## Exercise objective
In the material below, the required lines run from the one containing "Thus, no coordinand" through the one containing "To be sure, there". Copy those lines exactly, ends included, and nothing else.

## Records provided
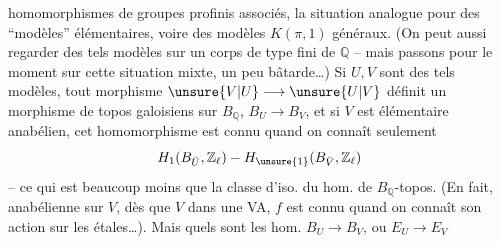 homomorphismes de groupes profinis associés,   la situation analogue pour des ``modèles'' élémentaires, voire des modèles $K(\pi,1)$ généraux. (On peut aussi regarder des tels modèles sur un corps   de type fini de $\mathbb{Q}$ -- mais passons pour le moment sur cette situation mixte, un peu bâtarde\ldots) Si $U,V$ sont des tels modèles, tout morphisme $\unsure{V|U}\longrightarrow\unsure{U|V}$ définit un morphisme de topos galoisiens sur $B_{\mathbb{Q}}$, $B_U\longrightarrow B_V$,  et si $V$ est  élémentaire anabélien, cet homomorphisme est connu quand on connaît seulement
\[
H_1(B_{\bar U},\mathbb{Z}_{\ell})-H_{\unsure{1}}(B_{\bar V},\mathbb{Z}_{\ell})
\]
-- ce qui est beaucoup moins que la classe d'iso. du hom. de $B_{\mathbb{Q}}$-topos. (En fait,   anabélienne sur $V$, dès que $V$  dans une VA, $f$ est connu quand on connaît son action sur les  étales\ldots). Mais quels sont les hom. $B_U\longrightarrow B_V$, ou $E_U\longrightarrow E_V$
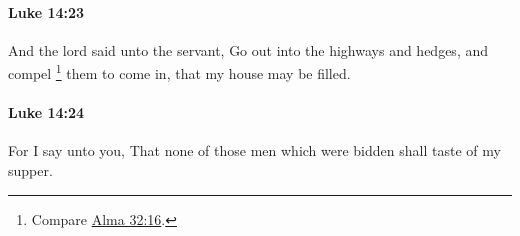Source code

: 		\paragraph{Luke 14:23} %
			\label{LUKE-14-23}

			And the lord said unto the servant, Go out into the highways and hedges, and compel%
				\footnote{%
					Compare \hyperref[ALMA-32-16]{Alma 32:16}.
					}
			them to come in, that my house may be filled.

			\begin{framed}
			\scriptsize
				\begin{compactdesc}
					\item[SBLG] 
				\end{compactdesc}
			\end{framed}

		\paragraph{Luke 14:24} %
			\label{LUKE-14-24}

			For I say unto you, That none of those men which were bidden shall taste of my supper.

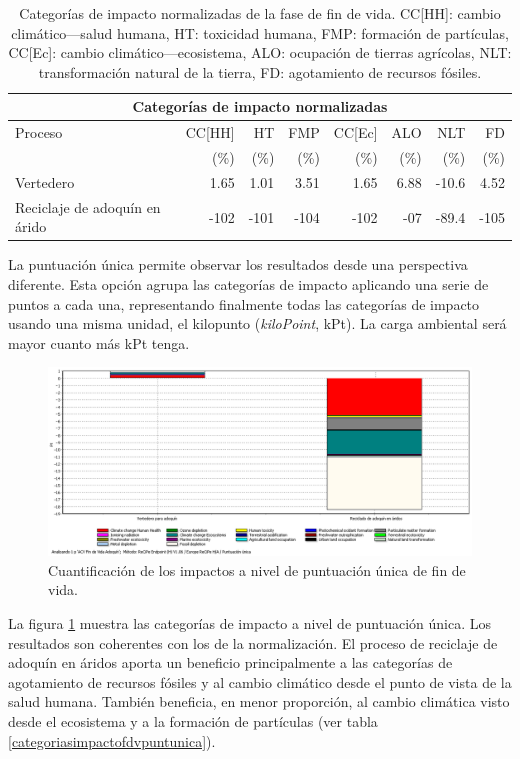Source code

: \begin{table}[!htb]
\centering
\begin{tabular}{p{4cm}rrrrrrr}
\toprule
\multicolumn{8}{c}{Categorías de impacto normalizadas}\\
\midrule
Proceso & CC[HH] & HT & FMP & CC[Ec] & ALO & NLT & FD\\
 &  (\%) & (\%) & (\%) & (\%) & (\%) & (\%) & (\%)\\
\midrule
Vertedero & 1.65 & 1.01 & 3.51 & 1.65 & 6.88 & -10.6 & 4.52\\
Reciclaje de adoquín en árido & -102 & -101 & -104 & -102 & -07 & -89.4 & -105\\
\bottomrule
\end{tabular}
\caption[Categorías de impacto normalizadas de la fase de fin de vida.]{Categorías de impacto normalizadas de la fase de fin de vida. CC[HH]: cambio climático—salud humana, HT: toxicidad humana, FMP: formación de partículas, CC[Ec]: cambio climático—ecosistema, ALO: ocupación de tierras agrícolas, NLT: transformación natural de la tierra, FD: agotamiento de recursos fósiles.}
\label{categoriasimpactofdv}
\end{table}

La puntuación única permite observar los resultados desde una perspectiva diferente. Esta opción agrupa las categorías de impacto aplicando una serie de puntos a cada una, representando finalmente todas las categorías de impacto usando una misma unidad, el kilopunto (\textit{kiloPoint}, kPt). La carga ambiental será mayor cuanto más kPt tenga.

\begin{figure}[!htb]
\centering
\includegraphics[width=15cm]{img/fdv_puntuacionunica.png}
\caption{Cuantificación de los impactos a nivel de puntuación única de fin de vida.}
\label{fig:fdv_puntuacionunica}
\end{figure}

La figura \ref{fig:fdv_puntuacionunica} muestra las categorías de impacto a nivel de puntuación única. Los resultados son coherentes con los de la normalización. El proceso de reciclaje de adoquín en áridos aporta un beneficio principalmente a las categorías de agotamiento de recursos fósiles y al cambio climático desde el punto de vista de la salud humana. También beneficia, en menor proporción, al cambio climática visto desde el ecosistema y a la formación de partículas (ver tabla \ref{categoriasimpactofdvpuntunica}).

--

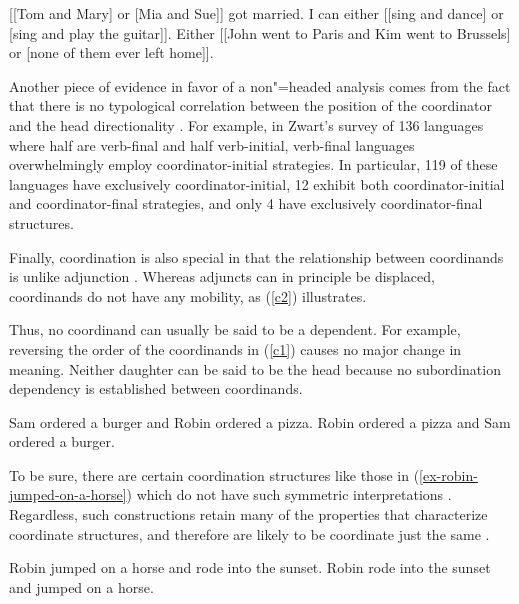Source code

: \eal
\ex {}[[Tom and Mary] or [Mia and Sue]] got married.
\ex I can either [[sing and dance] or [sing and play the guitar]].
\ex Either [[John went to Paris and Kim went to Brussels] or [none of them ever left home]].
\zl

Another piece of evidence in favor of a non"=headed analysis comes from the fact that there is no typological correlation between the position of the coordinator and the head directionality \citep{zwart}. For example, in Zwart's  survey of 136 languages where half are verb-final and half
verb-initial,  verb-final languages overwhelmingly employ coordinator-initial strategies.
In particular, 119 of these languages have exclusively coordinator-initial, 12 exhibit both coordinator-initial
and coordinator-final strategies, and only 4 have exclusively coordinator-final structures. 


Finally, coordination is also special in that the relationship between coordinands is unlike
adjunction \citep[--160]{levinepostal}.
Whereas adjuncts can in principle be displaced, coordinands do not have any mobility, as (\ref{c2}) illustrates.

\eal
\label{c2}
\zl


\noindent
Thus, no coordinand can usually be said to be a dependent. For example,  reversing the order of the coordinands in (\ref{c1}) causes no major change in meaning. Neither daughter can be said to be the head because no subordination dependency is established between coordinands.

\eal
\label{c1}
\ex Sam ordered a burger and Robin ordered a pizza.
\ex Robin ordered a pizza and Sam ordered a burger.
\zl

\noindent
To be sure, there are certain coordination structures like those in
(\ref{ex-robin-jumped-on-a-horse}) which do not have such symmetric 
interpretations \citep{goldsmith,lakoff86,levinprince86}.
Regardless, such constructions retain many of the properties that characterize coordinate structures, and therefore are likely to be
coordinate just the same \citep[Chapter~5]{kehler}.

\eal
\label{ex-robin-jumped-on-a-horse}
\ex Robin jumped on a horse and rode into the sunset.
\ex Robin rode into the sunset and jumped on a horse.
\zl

## Task solution
Thus, no coordinand can usually be said to be a dependent. For example,  reversing the order of the coordinands in (\ref{c1}) causes no major change in meaning. Neither daughter can be said to be the head because no subordination dependency is established between coordinands.

\eal
\label{c1}
\ex Sam ordered a burger and Robin ordered a pizza.
\ex Robin ordered a pizza and Sam ordered a burger.
\zl

\noindent
To be sure, there are certain coordination structures like those in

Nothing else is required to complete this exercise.